Carlos Santamaría y su obra escrita

 

El bien común

 

El Diario Vasco, 1957-01-20

 

      Actualmente se oye hablar mucho del «bien común», pero hay muy pocas personas que se preocupen de analizar el contenido de esta expresión. El bien común de una sociedad política, más que el conjunto de bienes de propiedad pública —caminos, puertos, escuelas...— es el sistema de costumbres, leyes e instituciones que permiten organizar la vida social al servicio de la persona humana. Más que una realidad física y tangible, es un clima de convivencia, de paz y armonía de voluntades, en el que la vida personal de cada uno encuentra la máxima expansión y la más amplia libertad para perfeccionarse.

      Cuando a los pueblos se les exigen sacrificios, se recurre a la idea de bien común, única que realmente puede justificarlos.

      Todas las doctrinas políticas se apoyan en el interés general y utilizan esta misma idea de bien común, introducida por Aristóteles como fundamento de la vida social, aunque presentándola en formas y bajo títulos diferentes. El progreso social, el bienestar del pueblo, la defensa de la civilización, la utilidad pública, han sido invocados por hombres de diferentes credos políticos, siempre que han querido razonar sus actos de gobierno.
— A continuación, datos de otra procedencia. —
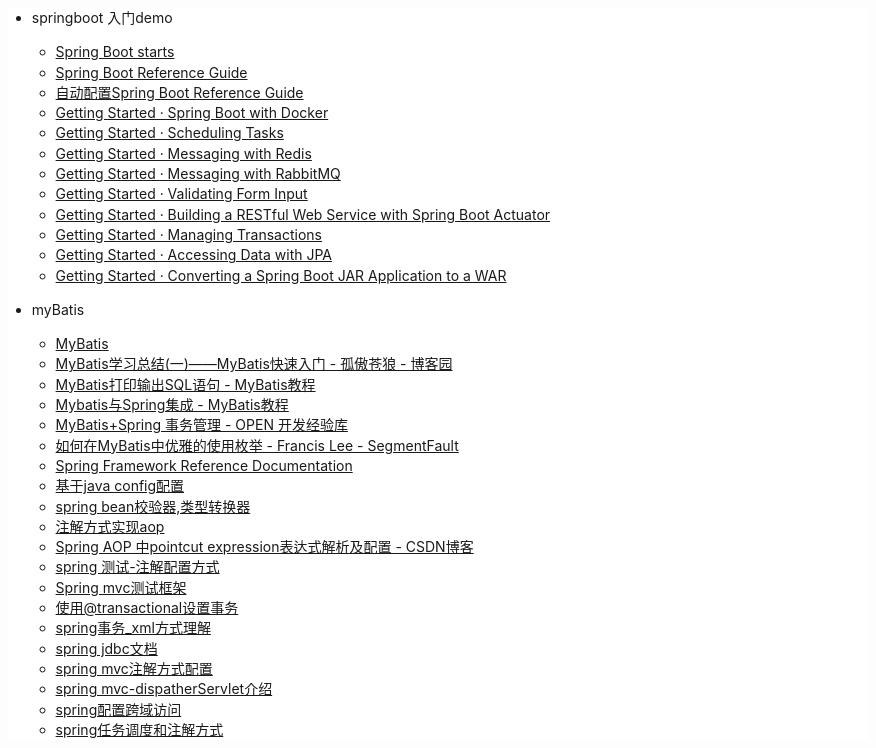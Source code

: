 * springboot 入门demo
   * <A HREF="http://docs.spring.io/spring-boot/docs/1.5.2.RELEASE/reference/htmlsingle/#using-boot-starter">Spring Boot starts</A>
   * <A HREF="http://docs.spring.io/spring-boot/docs/1.5.2.RELEASE/reference/htmlsingle/">Spring Boot Reference Guide</A>
   * <A HREF="http://docs.spring.io/spring-boot/docs/1.5.2.RELEASE/reference/htmlsingle/#boot-features-spring-mvc-auto-configuration">自动配置Spring Boot Reference Guide</A>
   * <A HREF="https://spring.io/guides/gs/spring-boot-docker/">Getting Started · Spring Boot with Docker</A>
   * <A HREF="https://spring.io/guides/gs/scheduling-tasks/">Getting Started · Scheduling Tasks</A>
   * <A HREF="https://spring.io/guides/gs/messaging-redis/">Getting Started · Messaging with Redis</A>
   * <A HREF="https://spring.io/guides/gs/messaging-rabbitmq/">Getting Started · Messaging with RabbitMQ</A>
   * <A HREF="https://spring.io/guides/gs/validating-form-input/">Getting Started · Validating Form Input</A>
   * <A HREF="https://spring.io/guides/gs/actuator-service/">Getting Started · Building a RESTful Web Service with Spring Boot Actuator</A>
   * <A HREF="https://spring.io/guides/gs/managing-transactions/">Getting Started · Managing Transactions</A>
   * <A HREF="https://spring.io/guides/gs/accessing-data-jpa/">Getting Started · Accessing Data with JPA</A>
   * <A HREF="https://spring.io/guides/gs/convert-jar-to-war/">Getting Started · Converting a Spring Boot JAR Application to a WAR</A>

* myBatis
   * <A HREF="https://github.com/mybatis">MyBatis</A>
   * <A HREF="http://www.cnblogs.com/xdp-gacl/p/4261895.html">MyBatis学习总结(一)——MyBatis快速入门 - 孤傲苍狼 - 博客园</A>
   * <A HREF="http://www.yiibai.com/mybatis/mybatis_print_out_sql.html">MyBatis打印输出SQL语句 - MyBatis教程</A>
   * <A HREF="http://www.yiibai.com/mybatis/mybatis_integration_with_spring.html">Mybatis与Spring集成 - MyBatis教程</A>
   * <A HREF="http://www.open-open.com/lib/view/open1329994207155.html">MyBatis+Spring 事务管理 - OPEN 开发经验库</A>
   * <A HREF="https://segmentfault.com/a/1190000010755321">如何在MyBatis中优雅的使用枚举 - Francis Lee - SegmentFault</A>
   * <A HREF="https://docs.spring.io/spring/docs/4.3.13.BUILD-SNAPSHOT/spring-framework-reference/htmlsingle/">Spring Framework Reference Documentation</A>
   * <A HREF="https://docs.spring.io/spring/docs/4.3.13.BUILD-SNAPSHOT/spring-framework-reference/htmlsingle/#beans-java">基于java config配置</A>
   * <A HREF="https://docs.spring.io/spring/docs/4.3.13.BUILD-SNAPSHOT/spring-framework-reference/htmlsingle/#validation">spring bean校验器,类型转换器</A>
   * <A HREF="https://docs.spring.io/spring/docs/4.3.13.BUILD-SNAPSHOT/spring-framework-reference/htmlsingle/#aop-ataspectj">注解方式实现aop</A>
   * <A HREF="http://blog.csdn.net/qq525099302/article/details/53996344">Spring AOP 中pointcut expression表达式解析及配置 - CSDN博客</A>
   * <A HREF="https://docs.spring.io/spring/docs/4.3.13.BUILD-SNAPSHOT/spring-framework-reference/htmlsingle/#integration-testing-annotations">spring 测试-注解配置方式</A>
   * <A HREF="https://docs.spring.io/spring/docs/4.3.13.BUILD-SNAPSHOT/spring-framework-reference/htmlsingle/#spring-mvc-test-framework">Spring mvc测试框架</A>
   * <A HREF="https://docs.spring.io/spring/docs/4.3.13.BUILD-SNAPSHOT/spring-framework-reference/htmlsingle/#transaction-declarative-annotations">使用@transactional设置事务</A>
   * <A HREF="https://docs.spring.io/spring/docs/4.3.13.BUILD-SNAPSHOT/spring-framework-reference/htmlsingle/#transaction">spring事务_xml方式理解</A>
   * <A HREF="https://docs.spring.io/spring/docs/4.3.13.BUILD-SNAPSHOT/spring-framework-reference/htmlsingle/#jdbc">spring jdbc文档</A>
   * <A HREF="https://docs.spring.io/spring/docs/4.3.13.BUILD-SNAPSHOT/spring-framework-reference/htmlsingle/#mvc-container-config">spring mvc注解方式配置</A>
   * <A HREF="https://docs.spring.io/spring/docs/4.3.13.BUILD-SNAPSHOT/spring-framework-reference/htmlsingle/#mvc-servlet">spring mvc-dispatherServlet介绍</A>
   * <A HREF="https://docs.spring.io/spring/docs/4.3.13.BUILD-SNAPSHOT/spring-framework-reference/htmlsingle/#_global_cors_configuration">spring配置跨域访问</A>
   * <A HREF="https://docs.spring.io/spring/docs/4.3.13.BUILD-SNAPSHOT/spring-framework-reference/htmlsingle/#scheduling">spring任务调度和注解方式</A>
      En realidad, el bien común debe ser el objeto primordial de la Ley. Cuando ésta se aparta de él, se convierte en tiranía y deja de ser verdadera Ley.

      El poder de unos hombres sobre otros sólo puede ser justificado en razón del bien común, y sólo concebido de esta manera tiene un sentido genuinamente moral.

      Ningún gobernante ha reconocido nunca que la ambición egoísta de poder fuese el móvil de su actividad: todos se han apoyado o han pretendido apoyarse, más o menos sinceramente, en el interés de la comunidad. Hasta los atropellos y los crímenes más odiosos se han solido llevar a cabo amparándose en pretendidas exigencias de la «razón de Estado», forma maquiavélica y sofisticada del bien común.

      Pero la moral cristiana no ha aceptado nunca la legitimidad de la razón de Estado cuando se la ha querido invocar contra los derechos de la persona y de las distintas comunidades naturales a las que el hombre pertenece.

      La noción de Bien común es algo tan fundamental y característico de la razón humana, cuando ésta se aplica a considerar el hecho social, que nadie, o casi nadie, se ha atrevido a negarla, aunque todos hayan pretendido acomodarla o ajustarla a sus propias ideas.

      Aun las doctrinas que parecen representar exclusivamente el interés o la utilidad de un grupo social frente a los demás, tratan de apoyarse en último extremo en la utilidad o el interés de todos. El totalitarismo racista, por ejemplo, que pretende imponer la superioridad y el predominio de una raza sobre las otras, se ampara en un conocido pasaje de Aristóteles, según el cual los pueblos superiores deben tutelar a los inferiores. La misma teoría marxista, que parece fundarse únicamente en la utilidad de una sola clase, afirma la posibilidad de una situación terminal en la que el interés general se identificaría con los intereses de todos los individuos y de todos los grupos sociales.

      Por encima de todos los equívocos, partidismos y discrepancias, el bien común, el bien del pueblo, fundamento del derecho y justificación del poder, debe ser, pues, respetado y amado como cosa casi sagrada. Nadie puede invocarlo en vano para defender sus propios intereses sin cometer un grave pecado contra la justicia social.